In this arrangement, each sphere is in contact with (or touching) four other spheres around it, hence the coordination number of each sphere is four and the packing is called two dimensional or planar square close packing. In this, packing efficiency is 52.4%.

(ii) ABAB type two dimensional packing or hexag-onal close packing :

In this arrangement, crests of the spheres of one row are placed into the depressions or troughs formed between adjacent spheres of next row. This arrangement is repeated consecutively throughout.

In this arrangement, crests of the spheres of one row are in contact with depressions or troughs of next row.

If one row of spheres is labelled as A then the next row will be B, third row will again be A, fourth row B and so on. Hence this planar or two dimensional close packing is called ABAB… type packing.
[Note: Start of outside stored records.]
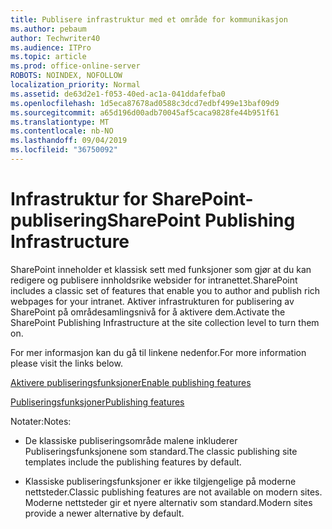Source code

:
 ```yaml
---
title: Publisere infrastruktur med et område for kommunikasjon
ms.author: pebaum
author: Techwriter40
ms.audience: ITPro
ms.topic: article
ms.prod: office-online-server
ROBOTS: NOINDEX, NOFOLLOW
localization_priority: Normal
ms.assetid: de63d2e1-f053-40ed-ac1a-041ddafefba0
ms.openlocfilehash: 1d5eca87678ad0588c3dcd7edbf499e13baf09d9
ms.sourcegitcommit: a65d196d00adb70045af5caca9828fe44b951f61
ms.translationtype: MT
ms.contentlocale: nb-NO
ms.lasthandoff: 09/04/2019
ms.locfileid: "36750092"
---
```

# <a name="sharepoint-publishing-infrastructure"></a><span data-ttu-id="9fbd8-102">Infrastruktur for SharePoint-publisering</span><span class="sxs-lookup"><span data-stu-id="9fbd8-102">SharePoint Publishing Infrastructure</span></span>


<span data-ttu-id="9fbd8-103">SharePoint inneholder et klassisk sett med funksjoner som gjør at du kan redigere og publisere innholdsrike websider for intranettet.</span><span class="sxs-lookup"><span data-stu-id="9fbd8-103">SharePoint includes a classic set of features that enable you to author and publish rich webpages for your intranet.</span></span> <span data-ttu-id="9fbd8-104">Aktiver infrastrukturen for publisering av SharePoint på områdesamlingsnivå for å aktivere dem.</span><span class="sxs-lookup"><span data-stu-id="9fbd8-104">Activate the SharePoint Publishing Infrastructure at the site collection level to turn them on.</span></span>

<span data-ttu-id="9fbd8-105">For mer informasjon kan du gå til linkene nedenfor.</span><span class="sxs-lookup"><span data-stu-id="9fbd8-105">For more information please visit the links below.</span></span>

[<span data-ttu-id="9fbd8-106">Aktivere publiseringsfunksjoner</span><span class="sxs-lookup"><span data-stu-id="9fbd8-106">Enable publishing features</span></span>](https://support.office.com/article/Enable-publishing-features-479677A6-8B33-4AC7-907D-071C1C7E4518)

[<span data-ttu-id="9fbd8-107">Publiseringsfunksjoner</span><span class="sxs-lookup"><span data-stu-id="9fbd8-107">Publishing features</span></span>](https://support.office.com/article/Features-enabled-in-a-SharePoint-Online-publishing-site-3AB3810C-3C2C-4361-9D0E-0CBE666EA0B0?wt.mc_id=O365_Portal_MMaven#__toc336865553)

<span data-ttu-id="9fbd8-108">Notater:</span><span class="sxs-lookup"><span data-stu-id="9fbd8-108">Notes:</span></span>

- <span data-ttu-id="9fbd8-109">De klassiske publiseringsområde malene inkluderer Publiseringsfunksjonene som standard.</span><span class="sxs-lookup"><span data-stu-id="9fbd8-109">The classic publishing site templates include the publishing features by default.</span></span>

- <span data-ttu-id="9fbd8-110">Klassiske publiseringsfunksjoner er ikke tilgjengelige på moderne nettsteder.</span><span class="sxs-lookup"><span data-stu-id="9fbd8-110">Classic publishing features are not available on modern sites.</span></span> <span data-ttu-id="9fbd8-111">Moderne nettsteder gir et nyere alternativ som standard.</span><span class="sxs-lookup"><span data-stu-id="9fbd8-111">Modern sites provide a newer alternative by default.</span></span>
In this arrangement, each sphere is in contact with six other spheres around it hence the coordination number of each sphere is six and the packing is called two dimensional or planar hexagonal close packing. In this, the packing efficiency is 60.4% which is more than linear close packing.

Question 51.
Explain close packing in three dimensions.
Close packing in three dimensions :
Three dimensional crystal structures are obtained by stacking of two dimensional layers. Simple cubic lattice is obtained by stacking of two dimensional square layers.

The stacking of two dimensional hexagonal close packed layers gives two structures namely hexagonal close packed (hcp) structure and face centred (fcc) structure.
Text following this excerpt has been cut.